In Re Estate of Clary

234 P. 851, 71 Cal. App. 22, 1925 Cal. App. LEXIS 468
CourtCalifornia Court of Appeal
DecidedJanuary 29, 1925
DocketDocket No. 2791.
StatusPublished
Cited by4 cases

This text of 234 P. 851 (In Re Estate of Clary) is published on Counsel Stack Legal Research, covering California Court of Appeal primary law. Counsel Stack provides free access to over 12 million legal documents including statutes, case law, regulations, and constitutions.

Bluebook
In Re Estate of Clary, 234 P. 851, 71 Cal. App. 22, 1925 Cal. App. LEXIS 468 (Cal. Ct. App. 1925).

Opinion

HART, J.

The facts of this controversy are: That Abraham Everstine Clary died testate in the county of Yolo, state of California, on the third day of November, 1920. Surviving him were his wife Johanna and six children. Two of his sons, Edward F. Clary and Charles M. Clary, were nominated in his last will as executors thereof, qualifying as such on the sixth day of December, 1920, and jointly acting as such until the fourth day of April, 1921, when Charles M. Clary died intestate in the county of Monterey, state of California. From the last-mentioned date E. F. Clary continued as sole executor of said will.
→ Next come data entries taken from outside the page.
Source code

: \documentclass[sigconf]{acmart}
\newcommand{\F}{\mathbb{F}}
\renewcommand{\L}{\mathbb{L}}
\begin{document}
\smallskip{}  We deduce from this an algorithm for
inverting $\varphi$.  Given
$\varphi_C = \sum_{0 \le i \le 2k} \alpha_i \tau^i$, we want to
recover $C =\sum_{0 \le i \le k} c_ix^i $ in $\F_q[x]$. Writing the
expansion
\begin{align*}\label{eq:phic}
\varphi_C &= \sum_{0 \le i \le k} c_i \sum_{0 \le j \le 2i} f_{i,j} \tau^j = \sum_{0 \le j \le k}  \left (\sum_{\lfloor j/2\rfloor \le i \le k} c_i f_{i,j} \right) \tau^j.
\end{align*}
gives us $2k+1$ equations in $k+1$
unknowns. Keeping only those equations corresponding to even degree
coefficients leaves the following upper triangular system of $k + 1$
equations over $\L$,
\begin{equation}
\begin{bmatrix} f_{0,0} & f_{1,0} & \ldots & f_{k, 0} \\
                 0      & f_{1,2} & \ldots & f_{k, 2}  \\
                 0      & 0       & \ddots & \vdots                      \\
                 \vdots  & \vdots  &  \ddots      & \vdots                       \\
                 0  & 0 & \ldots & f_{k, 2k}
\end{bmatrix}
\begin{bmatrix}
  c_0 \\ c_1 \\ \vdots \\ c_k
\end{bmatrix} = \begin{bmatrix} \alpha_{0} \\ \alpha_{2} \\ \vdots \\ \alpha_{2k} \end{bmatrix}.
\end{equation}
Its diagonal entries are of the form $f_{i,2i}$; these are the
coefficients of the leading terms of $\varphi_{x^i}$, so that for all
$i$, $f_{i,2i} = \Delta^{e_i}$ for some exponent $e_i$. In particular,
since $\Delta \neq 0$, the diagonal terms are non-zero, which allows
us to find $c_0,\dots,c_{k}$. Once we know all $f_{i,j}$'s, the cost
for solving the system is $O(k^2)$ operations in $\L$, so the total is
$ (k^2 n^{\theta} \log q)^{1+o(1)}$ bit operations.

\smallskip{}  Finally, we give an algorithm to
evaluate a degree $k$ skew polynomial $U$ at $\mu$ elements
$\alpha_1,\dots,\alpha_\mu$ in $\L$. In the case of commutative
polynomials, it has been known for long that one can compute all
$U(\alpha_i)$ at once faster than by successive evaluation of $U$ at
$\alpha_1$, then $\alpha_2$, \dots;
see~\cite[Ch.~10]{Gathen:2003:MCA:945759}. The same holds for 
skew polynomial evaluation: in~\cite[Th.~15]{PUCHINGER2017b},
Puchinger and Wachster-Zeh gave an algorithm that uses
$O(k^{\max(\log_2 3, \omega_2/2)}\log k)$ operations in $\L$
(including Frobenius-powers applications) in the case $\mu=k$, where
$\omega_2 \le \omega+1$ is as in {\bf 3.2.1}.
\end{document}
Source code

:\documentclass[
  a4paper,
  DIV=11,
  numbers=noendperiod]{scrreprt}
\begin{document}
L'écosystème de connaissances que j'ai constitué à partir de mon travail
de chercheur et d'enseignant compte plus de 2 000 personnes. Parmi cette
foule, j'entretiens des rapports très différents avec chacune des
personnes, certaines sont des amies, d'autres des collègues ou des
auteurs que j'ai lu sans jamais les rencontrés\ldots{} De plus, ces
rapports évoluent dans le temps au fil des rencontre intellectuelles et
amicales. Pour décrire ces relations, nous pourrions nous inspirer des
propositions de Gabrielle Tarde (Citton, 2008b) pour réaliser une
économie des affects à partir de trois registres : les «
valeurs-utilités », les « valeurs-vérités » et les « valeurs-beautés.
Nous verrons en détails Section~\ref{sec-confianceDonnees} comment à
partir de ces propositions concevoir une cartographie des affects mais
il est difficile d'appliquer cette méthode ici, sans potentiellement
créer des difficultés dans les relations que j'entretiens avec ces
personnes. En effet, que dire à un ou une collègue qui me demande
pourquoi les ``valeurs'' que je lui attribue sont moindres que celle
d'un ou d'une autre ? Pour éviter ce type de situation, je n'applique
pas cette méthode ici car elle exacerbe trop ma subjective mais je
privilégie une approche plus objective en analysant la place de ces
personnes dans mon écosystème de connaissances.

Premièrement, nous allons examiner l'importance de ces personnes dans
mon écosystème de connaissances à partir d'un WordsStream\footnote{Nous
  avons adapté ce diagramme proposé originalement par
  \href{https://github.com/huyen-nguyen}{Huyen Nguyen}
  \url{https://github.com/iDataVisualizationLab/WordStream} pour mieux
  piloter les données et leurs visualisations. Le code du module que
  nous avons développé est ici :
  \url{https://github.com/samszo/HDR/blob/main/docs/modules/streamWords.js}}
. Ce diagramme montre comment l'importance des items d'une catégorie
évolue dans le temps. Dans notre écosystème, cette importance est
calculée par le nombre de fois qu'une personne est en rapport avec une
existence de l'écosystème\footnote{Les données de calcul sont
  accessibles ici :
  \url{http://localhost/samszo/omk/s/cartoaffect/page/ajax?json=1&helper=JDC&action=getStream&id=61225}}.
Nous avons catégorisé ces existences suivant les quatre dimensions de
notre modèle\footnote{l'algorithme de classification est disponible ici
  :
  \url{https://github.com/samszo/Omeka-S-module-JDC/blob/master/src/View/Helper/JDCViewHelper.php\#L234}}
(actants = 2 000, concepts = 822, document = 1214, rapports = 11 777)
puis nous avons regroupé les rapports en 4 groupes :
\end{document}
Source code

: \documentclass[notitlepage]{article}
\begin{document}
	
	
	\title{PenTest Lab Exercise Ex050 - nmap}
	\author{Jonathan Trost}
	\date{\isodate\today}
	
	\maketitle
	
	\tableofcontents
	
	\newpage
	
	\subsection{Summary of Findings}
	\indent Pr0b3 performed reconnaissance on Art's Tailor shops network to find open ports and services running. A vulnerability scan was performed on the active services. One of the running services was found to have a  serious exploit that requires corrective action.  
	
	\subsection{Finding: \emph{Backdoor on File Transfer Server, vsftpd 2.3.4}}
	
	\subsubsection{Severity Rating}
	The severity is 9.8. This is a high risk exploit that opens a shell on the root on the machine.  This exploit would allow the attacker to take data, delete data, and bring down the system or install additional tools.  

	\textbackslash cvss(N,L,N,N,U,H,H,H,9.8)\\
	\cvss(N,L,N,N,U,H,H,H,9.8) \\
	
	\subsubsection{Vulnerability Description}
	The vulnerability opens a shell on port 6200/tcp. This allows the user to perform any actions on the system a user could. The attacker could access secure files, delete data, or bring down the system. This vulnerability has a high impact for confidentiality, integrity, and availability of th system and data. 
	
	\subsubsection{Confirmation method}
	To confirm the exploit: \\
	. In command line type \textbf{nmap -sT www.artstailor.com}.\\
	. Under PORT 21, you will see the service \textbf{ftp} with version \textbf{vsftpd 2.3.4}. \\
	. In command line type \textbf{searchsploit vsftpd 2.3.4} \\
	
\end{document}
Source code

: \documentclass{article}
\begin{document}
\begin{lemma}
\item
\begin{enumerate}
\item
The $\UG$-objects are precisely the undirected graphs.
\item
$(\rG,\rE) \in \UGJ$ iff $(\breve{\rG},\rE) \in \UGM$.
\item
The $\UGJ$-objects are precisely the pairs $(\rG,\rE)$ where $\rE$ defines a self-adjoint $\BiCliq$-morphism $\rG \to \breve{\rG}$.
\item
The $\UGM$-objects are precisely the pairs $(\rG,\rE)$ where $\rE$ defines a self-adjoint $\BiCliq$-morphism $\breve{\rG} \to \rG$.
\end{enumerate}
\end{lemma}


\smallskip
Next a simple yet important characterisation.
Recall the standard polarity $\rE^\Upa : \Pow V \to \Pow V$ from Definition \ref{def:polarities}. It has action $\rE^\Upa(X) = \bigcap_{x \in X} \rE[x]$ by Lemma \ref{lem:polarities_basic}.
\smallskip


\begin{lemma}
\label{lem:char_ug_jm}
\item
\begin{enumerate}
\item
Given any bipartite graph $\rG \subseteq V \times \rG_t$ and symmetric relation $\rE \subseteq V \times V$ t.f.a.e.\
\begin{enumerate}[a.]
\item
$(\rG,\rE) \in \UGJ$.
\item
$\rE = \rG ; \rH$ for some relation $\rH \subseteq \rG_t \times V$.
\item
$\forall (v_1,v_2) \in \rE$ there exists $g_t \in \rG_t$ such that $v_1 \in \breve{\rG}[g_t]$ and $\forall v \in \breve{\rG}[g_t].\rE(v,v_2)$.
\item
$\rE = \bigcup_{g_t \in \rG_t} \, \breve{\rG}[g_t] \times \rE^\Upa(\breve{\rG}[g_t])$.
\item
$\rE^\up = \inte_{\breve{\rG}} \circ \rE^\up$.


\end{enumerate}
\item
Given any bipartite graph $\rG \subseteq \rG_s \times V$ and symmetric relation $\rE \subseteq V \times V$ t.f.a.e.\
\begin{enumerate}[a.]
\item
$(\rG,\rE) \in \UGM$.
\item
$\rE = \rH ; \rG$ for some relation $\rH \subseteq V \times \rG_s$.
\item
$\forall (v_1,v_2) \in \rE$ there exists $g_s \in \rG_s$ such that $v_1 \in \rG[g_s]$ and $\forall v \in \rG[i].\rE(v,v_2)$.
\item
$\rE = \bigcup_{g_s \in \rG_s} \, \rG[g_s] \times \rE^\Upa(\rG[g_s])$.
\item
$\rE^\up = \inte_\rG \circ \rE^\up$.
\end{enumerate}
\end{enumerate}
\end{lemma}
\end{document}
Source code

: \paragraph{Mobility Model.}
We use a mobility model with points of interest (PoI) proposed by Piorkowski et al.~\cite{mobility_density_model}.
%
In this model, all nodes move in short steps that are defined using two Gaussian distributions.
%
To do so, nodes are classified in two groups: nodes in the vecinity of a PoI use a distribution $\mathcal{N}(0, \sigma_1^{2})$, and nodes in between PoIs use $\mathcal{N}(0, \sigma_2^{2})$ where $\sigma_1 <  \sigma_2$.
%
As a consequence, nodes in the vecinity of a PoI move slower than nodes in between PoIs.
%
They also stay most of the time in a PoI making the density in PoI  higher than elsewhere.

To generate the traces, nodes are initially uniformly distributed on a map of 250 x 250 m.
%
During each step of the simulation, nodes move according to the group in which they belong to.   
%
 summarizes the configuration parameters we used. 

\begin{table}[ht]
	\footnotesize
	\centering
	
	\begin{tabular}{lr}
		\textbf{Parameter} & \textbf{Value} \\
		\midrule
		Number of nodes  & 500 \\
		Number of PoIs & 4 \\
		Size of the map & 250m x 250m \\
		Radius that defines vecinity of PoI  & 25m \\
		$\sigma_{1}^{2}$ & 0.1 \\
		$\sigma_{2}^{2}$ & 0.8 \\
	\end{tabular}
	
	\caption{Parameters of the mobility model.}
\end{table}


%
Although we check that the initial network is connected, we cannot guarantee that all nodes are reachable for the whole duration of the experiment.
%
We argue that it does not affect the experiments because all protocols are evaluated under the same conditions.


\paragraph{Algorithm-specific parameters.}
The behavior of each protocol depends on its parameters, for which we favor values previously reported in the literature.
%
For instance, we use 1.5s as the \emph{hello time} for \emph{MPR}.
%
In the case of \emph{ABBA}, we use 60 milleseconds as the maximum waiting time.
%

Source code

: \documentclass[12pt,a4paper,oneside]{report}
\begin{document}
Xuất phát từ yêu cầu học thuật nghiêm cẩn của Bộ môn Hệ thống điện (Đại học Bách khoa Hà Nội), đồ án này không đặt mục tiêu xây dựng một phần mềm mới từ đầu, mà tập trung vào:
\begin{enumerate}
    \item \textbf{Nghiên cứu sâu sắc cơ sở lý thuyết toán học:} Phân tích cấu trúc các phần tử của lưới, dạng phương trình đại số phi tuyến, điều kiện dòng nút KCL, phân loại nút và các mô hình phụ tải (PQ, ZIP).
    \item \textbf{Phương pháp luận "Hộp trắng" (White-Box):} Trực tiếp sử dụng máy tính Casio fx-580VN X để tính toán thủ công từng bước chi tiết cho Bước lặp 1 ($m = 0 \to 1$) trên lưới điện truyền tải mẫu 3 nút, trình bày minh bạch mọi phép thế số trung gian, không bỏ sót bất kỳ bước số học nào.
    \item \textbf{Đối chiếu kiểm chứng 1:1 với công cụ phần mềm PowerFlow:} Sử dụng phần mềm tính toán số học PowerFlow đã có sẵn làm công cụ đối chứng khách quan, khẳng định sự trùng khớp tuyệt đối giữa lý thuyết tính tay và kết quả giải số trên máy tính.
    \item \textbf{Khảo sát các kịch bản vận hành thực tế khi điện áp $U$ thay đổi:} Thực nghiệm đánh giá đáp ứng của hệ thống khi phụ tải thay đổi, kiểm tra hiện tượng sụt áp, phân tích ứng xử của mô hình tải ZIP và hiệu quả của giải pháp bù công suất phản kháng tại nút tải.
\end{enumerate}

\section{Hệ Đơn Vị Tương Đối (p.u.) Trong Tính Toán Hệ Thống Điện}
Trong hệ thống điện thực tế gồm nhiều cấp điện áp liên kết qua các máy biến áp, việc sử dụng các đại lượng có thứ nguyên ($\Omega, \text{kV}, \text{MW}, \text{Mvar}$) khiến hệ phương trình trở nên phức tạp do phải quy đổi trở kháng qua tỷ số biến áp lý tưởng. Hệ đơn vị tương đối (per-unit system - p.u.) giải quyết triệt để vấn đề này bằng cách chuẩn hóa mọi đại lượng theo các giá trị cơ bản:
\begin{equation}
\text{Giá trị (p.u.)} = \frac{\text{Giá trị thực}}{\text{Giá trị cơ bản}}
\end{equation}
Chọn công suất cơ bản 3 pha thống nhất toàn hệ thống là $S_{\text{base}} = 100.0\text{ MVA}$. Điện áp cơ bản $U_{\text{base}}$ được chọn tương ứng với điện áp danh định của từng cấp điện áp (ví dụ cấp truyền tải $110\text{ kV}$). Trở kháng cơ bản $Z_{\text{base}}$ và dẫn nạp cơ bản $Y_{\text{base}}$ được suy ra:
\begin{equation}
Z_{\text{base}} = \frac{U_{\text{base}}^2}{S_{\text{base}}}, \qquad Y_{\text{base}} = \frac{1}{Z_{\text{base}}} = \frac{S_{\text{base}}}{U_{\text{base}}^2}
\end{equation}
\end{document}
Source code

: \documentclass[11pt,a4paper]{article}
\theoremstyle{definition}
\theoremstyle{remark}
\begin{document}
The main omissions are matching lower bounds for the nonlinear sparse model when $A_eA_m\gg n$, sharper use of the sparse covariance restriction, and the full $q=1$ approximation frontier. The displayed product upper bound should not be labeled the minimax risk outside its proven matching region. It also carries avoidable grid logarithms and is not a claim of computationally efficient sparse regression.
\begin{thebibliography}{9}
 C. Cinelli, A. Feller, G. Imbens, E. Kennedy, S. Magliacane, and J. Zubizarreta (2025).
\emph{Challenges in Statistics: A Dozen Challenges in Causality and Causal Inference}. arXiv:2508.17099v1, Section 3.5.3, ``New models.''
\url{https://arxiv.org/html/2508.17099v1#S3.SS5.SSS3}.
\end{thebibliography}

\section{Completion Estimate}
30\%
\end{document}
The will of Abraham E. Clary provided that all the property of the estate was to go to the children of the deceased in equal shares, subject, however, to the right of the widow, Johanna, to the income from all the property during her life and “in case the income was insufficient for her care then the property was to be applied for her support, the estate not to be distributed until the death of the widow. ’ ’

On the twenty-third day of June, 1922, approximately two months after the death of Charles M. Clary, the widow of Abraham passed away.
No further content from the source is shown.